Agree. This looks a clear problem. Surely i will move last_trip_level
inside structure tz.

>
>> +
>> +     if (cur_temp >= tz->last_temperature)
>> +             return;
>> +
>> +     /* find the trip according to last temperature */
>> +     for (count = 0; count < tz->trips; count++) {
>> +             tz->ops->get_trip_temp(tz, count, &trip_temp);
>> +             if (tz->last_temperature >= trip_temp) {
>> +                     if (max_temp < trip_temp) {
>> +                             max_temp = trip_temp;
>> +                             max_index = count;
>> +                     }
>> +             }
>> +     }
>> +
>> +     if (!max_temp) {
>> +             last_trip_level = -1;
>> +             return;
>> +     }
>> +
>> +     cur_interval = tz->stat[max_index].interval_ptr;
>> +     cool_temp = tz->last_temperature - cur_temp;
>> +
>> +     if (last_trip_level != max_index) {
>> +             if (++cur_interval == INTERVAL_HISTORY)
>> +                     cur_interval = 0;
>> +             tz->stat[max_index].cool_temp[cur_interval] = cool_temp;
>> +             tz->stat[max_index].interval_ptr = cur_interval;
>> +             last_trip_level = max_index;
>> +     } else {
>> +             tz->stat[max_index].cool_temp[cur_interval] += cool_temp;
>
> Why do you need to sum up here? Wouldn't this break your statistics? (I may completely missed your idea for last_trip_level).
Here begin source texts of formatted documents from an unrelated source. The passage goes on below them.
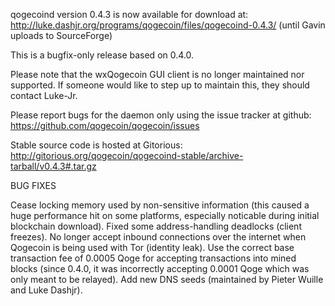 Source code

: qogecoind version 0.4.3 is now available for download at:
http://luke.dashjr.org/programs/qogecoin/files/qogecoind-0.4.3/ (until Gavin uploads to SourceForge)

This is a bugfix-only release based on 0.4.0.

Please note that the wxQogecoin GUI client is no longer maintained nor supported. If someone would like to step up to maintain this, they should contact Luke-Jr.

Please report bugs for the daemon only using the issue tracker at github:
https://github.com/qogecoin/qogecoin/issues

Stable source code is hosted at Gitorious:
http://gitorious.org/qogecoin/qogecoind-stable/archive-tarball/v0.4.3#.tar.gz

BUG FIXES

Cease locking memory used by non-sensitive information (this caused a huge performance hit on some platforms, especially noticable during initial blockchain download).
Fixed some address-handling deadlocks (client freezes).
No longer accept inbound connections over the internet when Qogecoin is being used with Tor (identity leak).
Use the correct base transaction fee of 0.0005 Qoge for accepting transactions into mined blocks (since 0.4.0, it was incorrectly accepting 0.0001 Qoge which was only meant to be relayed).
Add new DNS seeds (maintained by Pieter Wuille and Luke Dashjr).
This will be summed up because after applying cooling action there is
some cooling happening but not enough to change the trip level. So
unless there is cooling enough to change the trip level I keep summing
the temperature.
>
>> +     }
>> +}
>> +
>> +static int calculate_cooling_temp_avg(struct thermal_zone_device *tz, int trip,
>> +                                     int *avg_cool)
>> +{
>> +     int result = 0, count = 0, used_data = 0;
>> +
>> +     if (trip > THERMAL_MAX_TRIPS)
>
> Shouldn't this be checked against tz->trips ? At least you allocate your *stat based on it.
Correct.
>
>> +             return -EINVAL;
>> +
>> +     *avg_cool = 0;
>> +     for (count = 0; count < INTERVAL_HISTORY; count++) {
>> +             if (tz->stat[trip].cool_temp[count] > 0) {
>> +                     *avg_cool += tz->stat[trip].cool_temp[count];
>> +                     used_data++;
>> +             }
>> +     }
>> +     if (used_data > 1)
>> +             *avg_cool = (*avg_cool)/used_data;
>
> IIRC, the preferred operator style is (*avg_cool) / used_data
OK.
>
>> +     return result;
>
> result is used only to hold a 0 here?
Ok This variable is not needed.
>
>> +}
>>
>>  /* sys I/F for thermal zone */
>>
>> @@ -493,6 +551,26 @@ temp_crit_show(struct device *dev, struct device_attribute *attr,
>>       return sprintf(buf, "%ld\n", temperature);
>>  }
>>
>> +static ssize_t
>> +thermal_cooling_trip_stats_show(struct device *dev,
>> +                             struct device_attribute *attr,
>> +                             char *buf)
>> +{
>> +     struct thermal_zone_device *tz = to_thermal_zone(dev);
>> +     int avg_cool = 0, result, trip_index;
>> +     ssize_t len = 0;
>> +
>> +     for (trip_index = 0; trip_index < tz->trips; trip_index++) {
>> +             result  = calculate_cooling_temp_avg(tz,
>> +                                             trip_index, &avg_cool);
>> +             if (!result)
>> +                     len += sprintf(buf + len, "%d %d\n",
>> +                                     trip_index, avg_cool);
>> +     }
>> +     return len;
>> +}
>> +static DEVICE_ATTR(trip_stats, 0444,
>> +                thermal_cooling_trip_stats_show, NULL);
>>
>>  static struct thermal_hwmon_device *
>>  thermal_hwmon_lookup_by_type(const struct thermal_zone_device *tz)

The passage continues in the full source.